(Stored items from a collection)
══════

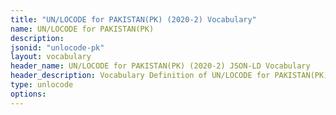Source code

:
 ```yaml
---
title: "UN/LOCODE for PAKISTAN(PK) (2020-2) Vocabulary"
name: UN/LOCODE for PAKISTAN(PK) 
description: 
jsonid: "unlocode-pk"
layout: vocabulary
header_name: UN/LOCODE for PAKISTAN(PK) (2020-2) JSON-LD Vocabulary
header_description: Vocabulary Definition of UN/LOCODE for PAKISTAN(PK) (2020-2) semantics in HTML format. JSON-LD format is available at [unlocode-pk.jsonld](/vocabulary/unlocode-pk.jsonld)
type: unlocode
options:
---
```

══════

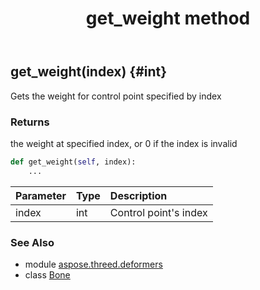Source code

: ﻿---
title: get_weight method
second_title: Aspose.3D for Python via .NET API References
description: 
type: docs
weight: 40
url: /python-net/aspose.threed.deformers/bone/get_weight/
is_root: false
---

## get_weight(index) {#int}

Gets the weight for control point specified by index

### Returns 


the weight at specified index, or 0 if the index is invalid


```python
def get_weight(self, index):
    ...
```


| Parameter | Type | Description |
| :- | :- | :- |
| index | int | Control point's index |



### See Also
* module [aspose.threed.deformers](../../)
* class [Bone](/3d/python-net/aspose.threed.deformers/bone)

══════

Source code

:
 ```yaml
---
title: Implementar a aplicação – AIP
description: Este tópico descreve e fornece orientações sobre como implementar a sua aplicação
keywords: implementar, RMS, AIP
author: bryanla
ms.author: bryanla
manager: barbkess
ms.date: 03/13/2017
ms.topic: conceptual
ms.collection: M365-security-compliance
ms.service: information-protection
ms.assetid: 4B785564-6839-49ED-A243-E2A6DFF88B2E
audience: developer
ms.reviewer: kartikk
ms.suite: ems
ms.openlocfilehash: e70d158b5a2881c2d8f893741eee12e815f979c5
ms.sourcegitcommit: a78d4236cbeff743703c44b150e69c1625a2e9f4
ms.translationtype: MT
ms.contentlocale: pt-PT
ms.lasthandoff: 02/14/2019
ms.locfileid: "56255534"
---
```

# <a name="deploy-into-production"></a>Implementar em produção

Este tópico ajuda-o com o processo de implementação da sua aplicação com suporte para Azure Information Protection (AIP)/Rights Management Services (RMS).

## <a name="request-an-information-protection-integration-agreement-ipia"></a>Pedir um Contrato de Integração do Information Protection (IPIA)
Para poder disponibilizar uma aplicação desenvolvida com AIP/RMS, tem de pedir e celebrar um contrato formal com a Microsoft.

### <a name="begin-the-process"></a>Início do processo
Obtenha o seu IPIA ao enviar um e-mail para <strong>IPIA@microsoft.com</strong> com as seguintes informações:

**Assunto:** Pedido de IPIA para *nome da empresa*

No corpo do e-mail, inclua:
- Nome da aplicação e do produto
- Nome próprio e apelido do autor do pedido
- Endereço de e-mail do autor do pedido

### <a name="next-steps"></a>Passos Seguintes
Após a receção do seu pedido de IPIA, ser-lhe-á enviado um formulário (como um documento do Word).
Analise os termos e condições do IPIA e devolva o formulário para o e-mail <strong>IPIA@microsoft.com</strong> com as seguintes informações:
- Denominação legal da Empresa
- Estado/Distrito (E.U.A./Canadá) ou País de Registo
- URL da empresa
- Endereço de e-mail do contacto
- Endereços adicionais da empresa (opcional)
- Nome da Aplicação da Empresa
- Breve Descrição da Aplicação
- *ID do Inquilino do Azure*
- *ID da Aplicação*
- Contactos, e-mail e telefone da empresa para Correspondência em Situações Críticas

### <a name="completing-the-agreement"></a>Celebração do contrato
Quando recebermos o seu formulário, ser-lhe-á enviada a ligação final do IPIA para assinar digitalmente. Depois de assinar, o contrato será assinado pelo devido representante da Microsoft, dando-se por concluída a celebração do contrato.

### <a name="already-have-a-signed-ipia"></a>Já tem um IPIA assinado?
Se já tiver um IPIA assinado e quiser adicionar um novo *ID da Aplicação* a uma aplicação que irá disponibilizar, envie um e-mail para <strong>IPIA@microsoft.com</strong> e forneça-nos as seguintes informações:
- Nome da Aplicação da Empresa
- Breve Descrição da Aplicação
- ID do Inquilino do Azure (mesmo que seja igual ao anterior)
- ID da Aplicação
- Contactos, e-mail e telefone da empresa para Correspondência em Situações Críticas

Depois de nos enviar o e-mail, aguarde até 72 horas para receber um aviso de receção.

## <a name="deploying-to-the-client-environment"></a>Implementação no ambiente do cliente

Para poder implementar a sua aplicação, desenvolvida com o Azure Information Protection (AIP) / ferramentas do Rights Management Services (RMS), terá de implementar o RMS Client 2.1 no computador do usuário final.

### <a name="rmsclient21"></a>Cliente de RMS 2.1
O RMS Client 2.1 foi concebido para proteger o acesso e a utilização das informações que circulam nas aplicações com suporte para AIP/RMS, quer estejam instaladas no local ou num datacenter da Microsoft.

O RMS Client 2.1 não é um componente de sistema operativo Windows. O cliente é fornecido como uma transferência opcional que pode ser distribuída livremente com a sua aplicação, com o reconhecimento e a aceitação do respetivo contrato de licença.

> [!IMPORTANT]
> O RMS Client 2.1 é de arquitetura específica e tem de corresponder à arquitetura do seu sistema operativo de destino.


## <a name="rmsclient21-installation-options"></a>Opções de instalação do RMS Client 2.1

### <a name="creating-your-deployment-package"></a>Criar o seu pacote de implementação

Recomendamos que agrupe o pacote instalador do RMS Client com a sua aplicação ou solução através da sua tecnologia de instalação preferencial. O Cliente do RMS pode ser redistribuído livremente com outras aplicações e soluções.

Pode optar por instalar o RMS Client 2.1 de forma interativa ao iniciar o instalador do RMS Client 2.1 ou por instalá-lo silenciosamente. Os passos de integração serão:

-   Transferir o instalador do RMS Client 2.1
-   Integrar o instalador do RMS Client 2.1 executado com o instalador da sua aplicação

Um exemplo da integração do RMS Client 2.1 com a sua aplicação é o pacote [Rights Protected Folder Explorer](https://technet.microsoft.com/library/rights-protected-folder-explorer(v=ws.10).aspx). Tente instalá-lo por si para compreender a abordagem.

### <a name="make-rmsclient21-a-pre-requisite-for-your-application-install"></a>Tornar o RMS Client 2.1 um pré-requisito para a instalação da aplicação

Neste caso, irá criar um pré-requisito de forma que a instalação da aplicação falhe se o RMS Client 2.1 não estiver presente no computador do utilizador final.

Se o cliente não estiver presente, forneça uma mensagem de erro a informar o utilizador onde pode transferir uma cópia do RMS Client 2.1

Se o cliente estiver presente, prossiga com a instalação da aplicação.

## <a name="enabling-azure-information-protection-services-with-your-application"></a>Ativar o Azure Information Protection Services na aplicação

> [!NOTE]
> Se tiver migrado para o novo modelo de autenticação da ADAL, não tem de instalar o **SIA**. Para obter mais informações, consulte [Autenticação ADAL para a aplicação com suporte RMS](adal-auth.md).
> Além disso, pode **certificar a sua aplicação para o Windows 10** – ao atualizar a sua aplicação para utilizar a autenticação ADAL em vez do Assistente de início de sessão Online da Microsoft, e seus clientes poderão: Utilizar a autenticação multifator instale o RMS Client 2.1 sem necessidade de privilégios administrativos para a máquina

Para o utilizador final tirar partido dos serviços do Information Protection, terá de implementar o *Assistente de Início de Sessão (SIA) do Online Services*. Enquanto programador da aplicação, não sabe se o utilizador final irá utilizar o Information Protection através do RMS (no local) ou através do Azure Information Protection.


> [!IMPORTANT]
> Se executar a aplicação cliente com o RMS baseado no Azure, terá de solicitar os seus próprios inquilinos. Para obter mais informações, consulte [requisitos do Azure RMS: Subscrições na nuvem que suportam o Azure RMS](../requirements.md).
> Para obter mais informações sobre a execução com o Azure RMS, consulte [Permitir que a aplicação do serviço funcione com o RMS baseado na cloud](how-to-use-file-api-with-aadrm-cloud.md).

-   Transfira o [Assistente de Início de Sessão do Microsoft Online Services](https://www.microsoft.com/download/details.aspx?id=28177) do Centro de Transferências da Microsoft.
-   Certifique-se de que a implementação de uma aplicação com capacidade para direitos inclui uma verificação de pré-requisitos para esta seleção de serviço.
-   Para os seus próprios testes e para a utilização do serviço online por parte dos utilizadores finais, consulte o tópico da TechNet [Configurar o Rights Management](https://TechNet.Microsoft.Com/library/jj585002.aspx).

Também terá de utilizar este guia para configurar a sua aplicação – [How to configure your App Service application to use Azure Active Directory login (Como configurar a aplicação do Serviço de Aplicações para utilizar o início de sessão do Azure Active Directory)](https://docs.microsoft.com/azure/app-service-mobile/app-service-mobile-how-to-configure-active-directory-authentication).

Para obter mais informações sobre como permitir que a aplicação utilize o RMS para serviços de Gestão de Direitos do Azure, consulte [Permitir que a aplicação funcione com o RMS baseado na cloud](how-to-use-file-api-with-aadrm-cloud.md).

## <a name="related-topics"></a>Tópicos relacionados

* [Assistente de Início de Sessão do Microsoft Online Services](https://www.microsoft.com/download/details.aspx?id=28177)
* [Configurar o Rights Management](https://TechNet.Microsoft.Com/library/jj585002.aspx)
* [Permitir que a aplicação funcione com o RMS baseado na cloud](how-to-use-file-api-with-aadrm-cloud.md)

══════

Look through the entries above and list every line containing "your".

### <a name="creating-your-deployment-package"></a>Criar o seu pacote de implementação
### <a name="make-rmsclient21-a-pre-requisite-for-your-application-install"></a>Tornar o RMS Client 2.1 um pré-requisito para a instalação da aplicação
## <a name="enabling-azure-information-protection-services-with-your-application"></a>Ativar o Azure Information Protection Services na aplicação
Também terá de utilizar este guia para configurar a sua aplicação – [How to configure your App Service application to use Azure Active Directory login (Como configurar a aplicação do Serviço de Aplicações para utilizar o início de sessão do Azure Active Directory)](https://docs.microsoft.com/azure/app-service-mobile/app-service-mobile-how-to-configure-active-directory-authentication).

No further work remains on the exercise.